### Material supplied

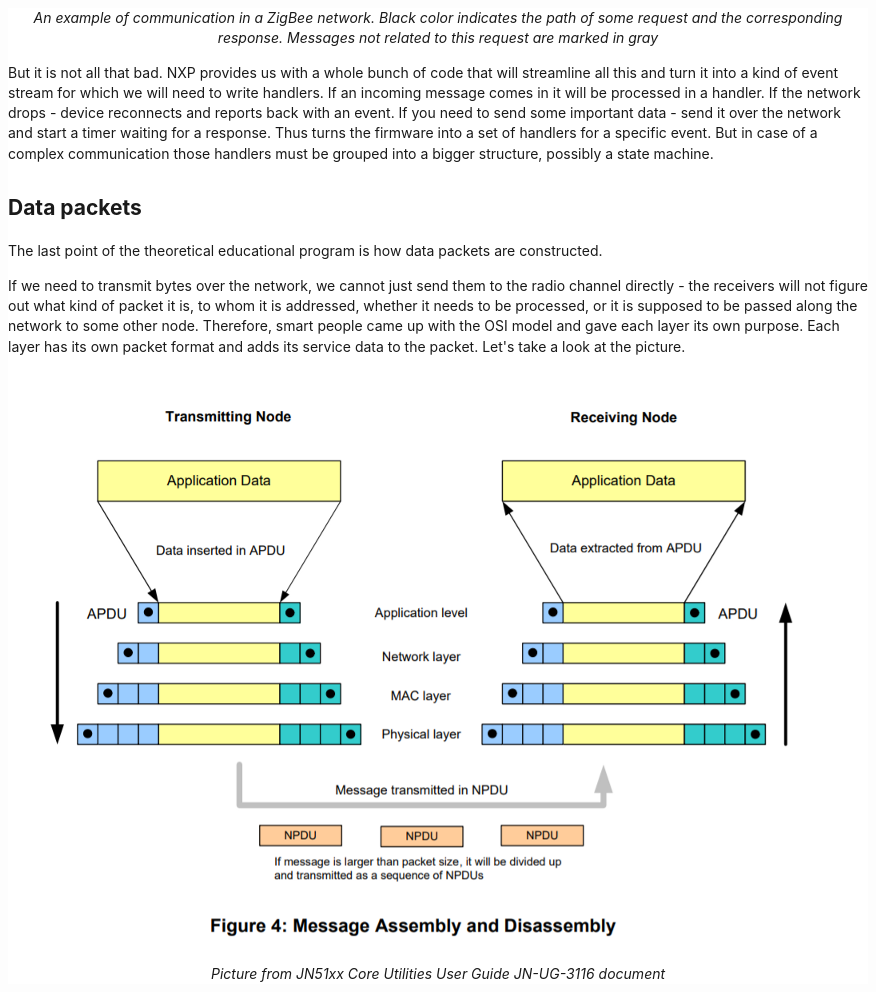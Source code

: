 <p><figcaption align = "center"><i>An example of communication in a ZigBee network. Black color indicates the path of some request and the corresponding response. Messages not related to this request are marked in gray</i></figcaption></p>

But it is not all that bad. NXP provides us with a whole bunch of code that will streamline all this and turn it into a kind of event stream for which we will need to write handlers. If an incoming message comes in it will be processed in a handler. If the network drops - device reconnects and reports back with an event. If you need to send some important data - send it over the network and start a timer waiting for a response. Thus turns the firmware into a set of handlers for a specific event. But in case of a complex communication those handlers must be grouped into a bigger structure, possibly a state machine.

## Data packets

The last point of the theoretical educational program is how data packets are constructed.

If we need to transmit bytes over the network, we cannot just send them to the radio channel directly - the receivers will not figure out what kind of packet it is, to whom it is addressed, whether it needs to be processed, or it is supposed to be passed along the network to some other node. Therefore, smart people came up with the OSI model and gave each layer its own purpose. Each layer has its own packet format and adds its service data to the packet. Let's take a look at the picture.

![](images/zigbee_packet.png)
<p><figcaption align = "center"><i>Picture from JN51xx Core Utilities User Guide JN-UG-3116 document</i></figcaption></p>
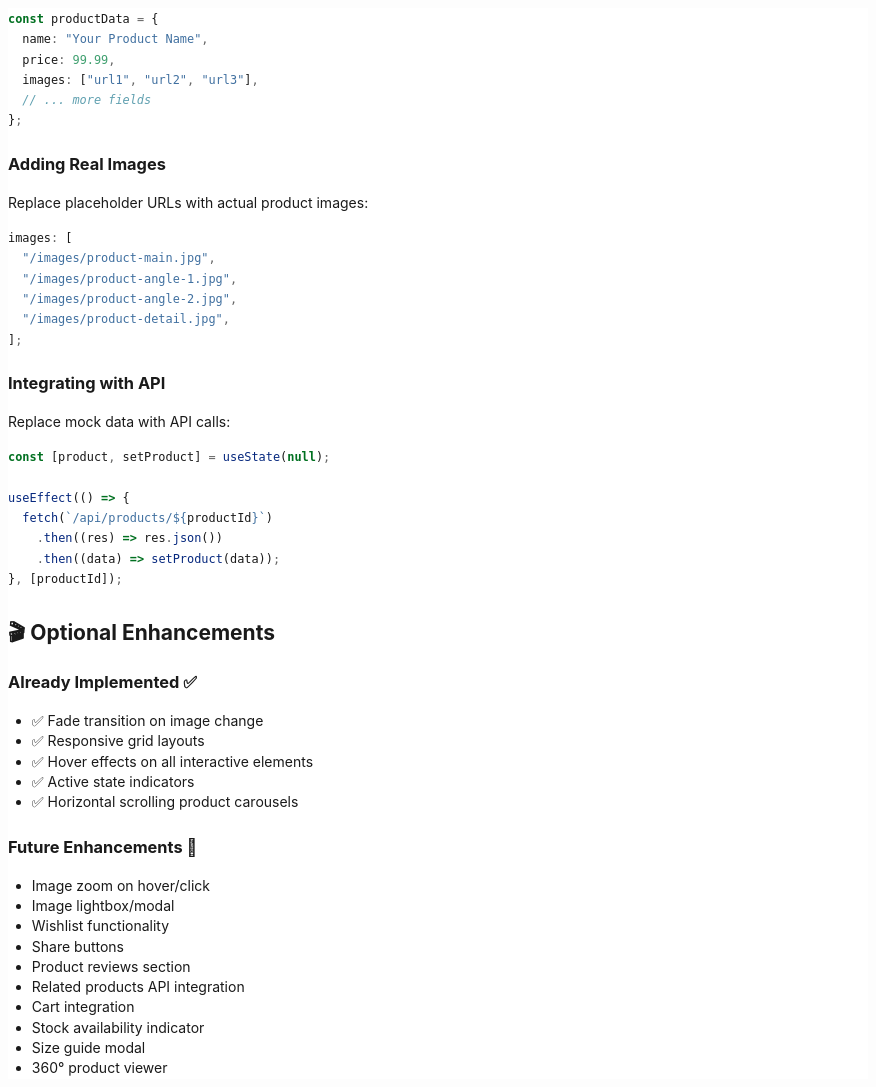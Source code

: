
 ```typescript
const productData = {
  name: "Your Product Name",
  price: 99.99,
  images: ["url1", "url2", "url3"],
  // ... more fields
};
```

### Adding Real Images

Replace placeholder URLs with actual product images:

```typescript
images: [
  "/images/product-main.jpg",
  "/images/product-angle-1.jpg",
  "/images/product-angle-2.jpg",
  "/images/product-detail.jpg",
];
```

### Integrating with API

Replace mock data with API calls:

```typescript
const [product, setProduct] = useState(null);

useEffect(() => {
  fetch(`/api/products/${productId}`)
    .then((res) => res.json())
    .then((data) => setProduct(data));
}, [productId]);
```

## 🎬 Optional Enhancements

### Already Implemented ✅

- ✅ Fade transition on image change
- ✅ Responsive grid layouts
- ✅ Hover effects on all interactive elements
- ✅ Active state indicators
- ✅ Horizontal scrolling product carousels

### Future Enhancements 🚀

- Image zoom on hover/click
- Image lightbox/modal
- Wishlist functionality
- Share buttons
- Product reviews section
- Related products API integration
- Cart integration
- Stock availability indicator
- Size guide modal
- 360° product viewer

######

» Task item: Set down again, word for word, the stretch of records from the line with "- ✅ Responsive grid layouts" to the line with "- Share buttons", both of those lines included.

» Output:
- ✅ Responsive grid layouts
- ✅ Hover effects on all interactive elements
- ✅ Active state indicators
- ✅ Horizontal scrolling product carousels

### Future Enhancements 🚀

- Image zoom on hover/click
- Image lightbox/modal
- Wishlist functionality
- Share buttons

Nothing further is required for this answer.